WORK ITEM:
Please copy out every line in the records below that includes the word "backslash".

Saved entries
+---+

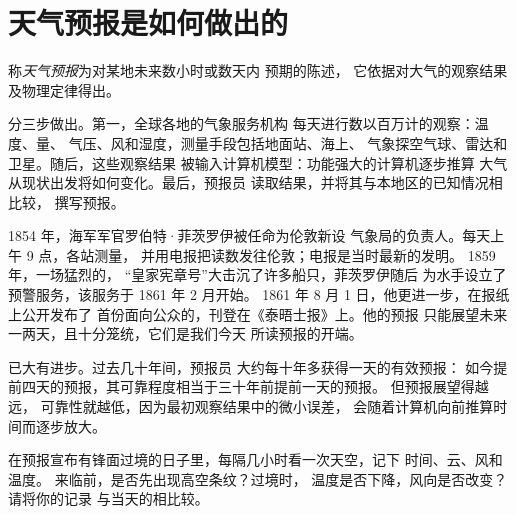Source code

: \section{天气预报是如何做出的}

\begin{definition}[天气预报]\label{def:g8:fronts-and-weather-maps:forecast}
称\emph{天气预报}为对某地未来数小时或数天内
预期的陈述，
它依据对大气的观察结果及物理定律得出。
\end{definition}

分三步做出。第一，全球各地的气象服务机构
每天进行数以百万计的观察：温度、量、
气压、风和湿度，测量手段包括地面站、海上、
气象探空气球、雷达和卫星。随后，这些观察结果
被输入计算机模型：功能强大的计算机逐步推算
大气从现状出发将如何变化。最后，预报员
读取结果，并将其与本地区的已知情况相比较，
撰写预报。

\begin{history}[首次公开发布的天气预报]
1854 年，海军军官罗伯特·菲茨罗伊被任命为伦敦新设
气象局的负责人。每天上午 9 点，各站测量，
并用电报把读数发往伦敦；电报是当时最新的发明。
1859 年，一场猛烈的，
“皇家宪章号”大击沉了许多船只，菲茨罗伊随后
为水手设立了预警服务，该服务于 1861 年 2 月开始。
1861 年 8 月 1 日，他更进一步，在报纸上公开发布了
首份面向公众的，刊登在《泰晤士报》上。他的预报
只能展望未来一两天，且十分笼统，它们是我们今天
所读预报的开端。
\end{history}

已大有进步。过去几十年间，预报员
大约每十年多获得一天的有效预报：
如今提前四天的预报，其可靠程度相当于三十年前提前一天的预报。
但预报展望得越远，
可靠性就越低，因为最初观察结果中的微小误差，
会随着计算机向前推算时间而逐步放大。

\begin{inthefield}[观察锋面的到来]
在预报宣布有锋面过境的日子里，每隔几小时看一次天空，记下
时间、云、风和温度。
来临前，是否先出现高空条纹？过境时，
温度是否下降，风向是否改变？请将你的记录
与当天的相比较。
\end{inthefield}

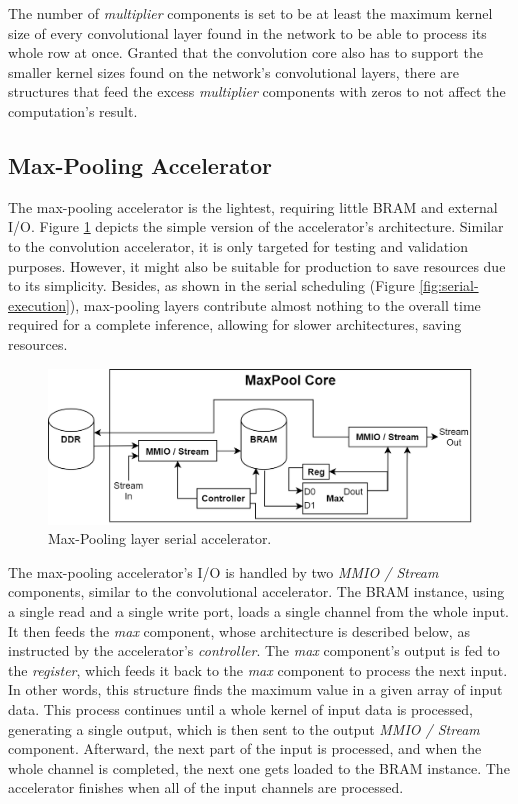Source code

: The number of \emph{multiplier} components is set to be at least the maximum kernel size of every convolutional layer found in the network to be able to process its whole row at once. Granted that the convolution core also has to support the smaller kernel sizes found on the network's convolutional layers, there are structures that feed the excess \emph{multiplier} components with zeros to not affect the computation's result.

\subsection{Max-Pooling Accelerator}
The max-pooling accelerator is the lightest, requiring little BRAM and external I/O. Figure \ref{fig:max-pool-core-serial} depicts the simple version of the accelerator's architecture. Similar to the convolution accelerator, it is only targeted for testing and validation purposes. However, it might also be suitable for production to save resources due to its simplicity. Besides, as shown in the serial scheduling (Figure \ref{fig:serial-execution}), max-pooling layers contribute almost nothing to the overall time required for a complete inference, allowing for slower architectures, saving resources.

\begin{figure} [H]
	\centering
	\includegraphics[width=\textwidth]{../Images/Platform/MaxPool_core_serial.png}
	\decoRule
	\caption[Max-Pooling layer serial accelerator]{Max-Pooling layer serial accelerator.}
	\label{fig:max-pool-core-serial}
\end{figure}

The max-pooling accelerator's I/O is handled by two \emph{MMIO / Stream} components, similar to the convolutional accelerator. The BRAM instance, using a single read and a single write port, loads a single channel from the whole input. It then feeds the \emph{max} component, whose architecture is described below, as instructed by the accelerator's \emph{controller}. The \emph{max} component's output is fed to the \emph{register}, which feeds it back to the \emph{max} component to process the next input. In other words, this structure finds the maximum value in a given array of input data. This process continues until a whole kernel of input data is processed, generating a single output, which is then sent to the output \emph{MMIO / Stream} component. Afterward, the next part of the input is processed, and when the whole channel is completed, the next one gets loaded to the BRAM instance. The accelerator finishes when all of the input channels are processed.

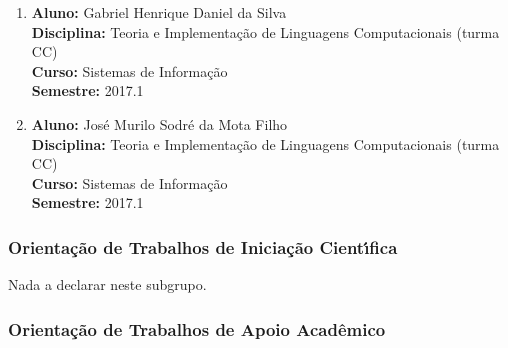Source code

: \documentclass[a4paper,oneside,10pt]{article}
\begin{document}
\begin{enumerate}
\item   \textbf{Aluno:} Gabriel Henrique Daniel da Silva \mbox{} \\
        \textbf{Disciplina:}  Teoria e Implementação de Linguagens Computacionais (turma CC)\\
        \textbf{Curso:} Sistemas de Informação\\
        \textbf{Semestre:} 2017.1

\item   \textbf{Aluno:} José Murilo Sodré da Mota Filho \mbox{} \\
        \textbf{Disciplina:}  Teoria e Implementação de Linguagens Computacionais (turma CC)\\
        \textbf{Curso:} Sistemas de Informação\\
        \textbf{Semestre:} 2017.1

\end{enumerate}


\subsubsection{Orienta\c{c}\~{a}o de Trabalhos de Inicia\c{c}\~{a}o Cient\'{\i}fica}
\vspace{0.3cm}

Nada a declarar neste subgrupo.
%
%


\subsubsection{Orienta\c{c}\~{a}o de Trabalhos de Apoio Acad\^{e}mico}
\vspace{0.3cm}
\end{document}
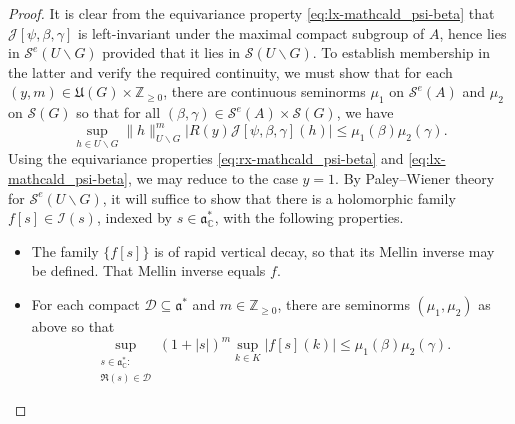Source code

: \documentclass[reqno]{amsart}
\theoremstyle{plain} \newtheorem{theorem} {Theorem}
\theoremstyle{definition} \newtheorem{definition} [theorem] {Definition}
\theoremstyle{itplain} %
\numberwithin{equation}{section}
\numberwithin{theorem}{section}
\renewcommand{\geq}{\geqslant}
\renewcommand{\leq}{\leqslant}
\begin{document}
\begin{proof}
  It is clear from the equivariance property \eqref{eq:lx-mathcald_psi-beta} that $\mathcal{J}[\psi,\beta,\gamma]$ is left-invariant under the maximal compact subgroup of $A$, hence lies in $\mathcal{S}^e(U \backslash G)$ provided that it lies in $\mathcal{S}(U \backslash G)$.  To establish membership in the latter and verify the required continuity, we must show that for each $(y,m) \in \mathfrak{U}(G) \times \mathbb{Z}_{\geq 0}$, there are
continuous seminorms $\mu_1$ on $\mathcal{S}^e(A)$ and $\mu_2$ on $\mathcal{S}(G)$ so that for all $(\beta,\gamma) \in \mathcal{S}^e(A) \times \mathcal{S}(G)$, we have
\begin{equation*}
  \sup_{h \in U \backslash G} \|h\|_{U \backslash G}^m \left\lvert R(y) \mathcal{J}[\psi,\beta,\gamma](h) \right\rvert
  \leq
  \mu_1(\beta) \mu_2(\gamma).
\end{equation*}
Using the equivariance properties \eqref{eq:rx-mathcald_psi-beta} and \eqref{eq:lx-mathcald_psi-beta}, we may reduce to the case $y=1$.  By Paley--Wiener theory for $\mathcal{S}^e(U \backslash G)$, it will suffice to show that there is a holomorphic family $f[s] \in \mathcal{I}(s)$, indexed by $s \in \mathfrak{a}_{\mathbb{C}}^*$, with the following properties.
\begin{itemize}
\item The family $\{f[s]\}$ is of rapid vertical decay, so that its Mellin inverse may be defined.  That Mellin inverse equals $f$.
\item For each compact $\mathcal{D} \subseteq \mathfrak{a}^*$ and $m \in \mathbb{Z}_{\geq 0}$, there are seminorms $(\mu_1,\mu_2)$ as above so that
  \begin{equation}\label{eq:sup_-substack-s-1}
    \sup_{
      \substack{
        s \in \mathfrak{a}_{\mathbb{C}}^* :   \\
         \Re(s) \in \mathcal{D} 
      }
    }
    (1 + |s|)^{m} \sup_{k \in K} |f[s](k)|  \leq \mu_1(\beta) \mu_2(\gamma).
  \end{equation}
\end{itemize}
  

\end{proof}
\end{document}
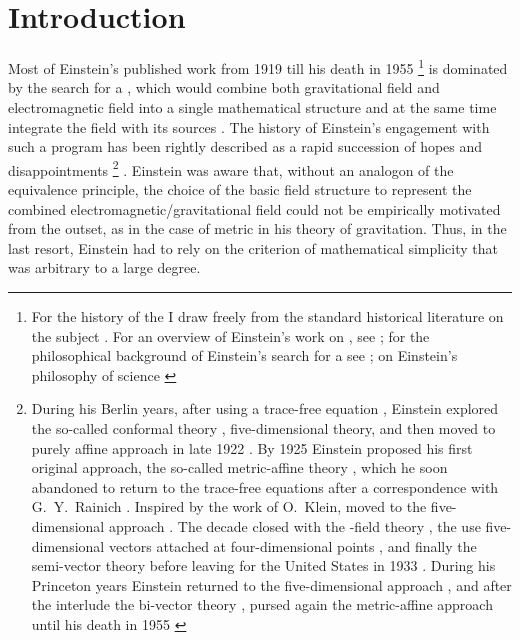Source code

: \documentclass[draft]{article}
\newcommand{\FP}{\german{Fernparallelismus}\xspace}
\begin{document}
\section*{Introduction}
Most of Einstein's published work from 1919 till his death in 1955 \citep{Einstein1955-07}\footnote{For the history of the \uftp I draw freely from the standard historical literature on the subject \cite{Vizgin1994,Goenner2004,Goldstein2003}. For an overview of Einstein's work on \uftp, see \citet{Sauer2014}; for the philosophical background of Einstein's search for a \uft see \citet{Dongen2010}; on Einstein's philosophy of science \citet{Ryckman2017}} is dominated by the search for a \uft, which would combine both gravitational field and electromagnetic field into a single mathematical structure and at the same time integrate the field with its sources \citep{Tonnelat1966}. The history of Einstein's engagement with such a program has been rightly described as a rapid succession of hopes and disappointments \citep[183ff.]{Vizgin1994}\footnote{During his Berlin years, after using a trace-free equation \citep{Einstein1919}, Einstein explored the so-called conformal theory \citep{Einstein1921c},  five-dimensional theory, and then moved to  purely affine approach in late 1922 \citep{Einstein1923c,Einstein1923d,Einstein1923e}. By 1925 Einstein proposed his first original approach, the so-called metric-affine theory \citep{Einstein1925a}, which he soon abandoned to return to the trace-free equations after a correspondence with G.~Y.~Rainich \citep{Einstein1927c}. Inspired by the work of O.~Klein, moved to the five-dimensional approach \citep{Einstein19271,Einstein19272}. The decade closed with the \FP-field theory \citep{Einstein19281,Einstein19282,Einstein1929b,Einstein1930g}, the use five-dimensional vectors attached at four-dimensional points \cite{Einstein1931,Einstein1932}, and finally the semi-vector theory before leaving for the United States in 1933 \citep{Einstein1932c,Einstein1933c,Einstein1934b,Einstein1933d}. During his Princeton years Einstein returned to the five-dimensional approach \citep{Einstein1938a}, and after the interlude the bi-vector theory \citep{Einstein1944a,Einstein1944}, pursed again the metric-affine approach until his death in 1955 \citep{Einstein1945,Einstein1945-04,Einstein1955-07}} \citep[187]{Vizgin1994}. Einstein was aware that, without an analogon of the equivalence principle, the choice of the basic field structure to represent the combined electromagnetic/gravitational field could not be empirically motivated from the outset, as in the case of metric in his theory of gravitation. Thus, in the last resort, Einstein had to rely on the criterion of mathematical simplicity that was arbitrary to a large degree.
\end{document}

+---+

RESPONSE BELOW:
  It is clear from the equivariance property \eqref{eq:lx-mathcald_psi-beta} that $\mathcal{J}[\psi,\beta,\gamma]$ is left-invariant under the maximal compact subgroup of $A$, hence lies in $\mathcal{S}^e(U \backslash G)$ provided that it lies in $\mathcal{S}(U \backslash G)$.  To establish membership in the latter and verify the required continuity, we must show that for each $(y,m) \in \mathfrak{U}(G) \times \mathbb{Z}_{\geq 0}$, there are
  \sup_{h \in U \backslash G} \|h\|_{U \backslash G}^m \left\lvert R(y) \mathcal{J}[\psi,\beta,\gamma](h) \right\rvert
Using the equivariance properties \eqref{eq:rx-mathcald_psi-beta} and \eqref{eq:lx-mathcald_psi-beta}, we may reduce to the case $y=1$.  By Paley--Wiener theory for $\mathcal{S}^e(U \backslash G)$, it will suffice to show that there is a holomorphic family $f[s] \in \mathcal{I}(s)$, indexed by $s \in \mathfrak{a}_{\mathbb{C}}^*$, with the following properties.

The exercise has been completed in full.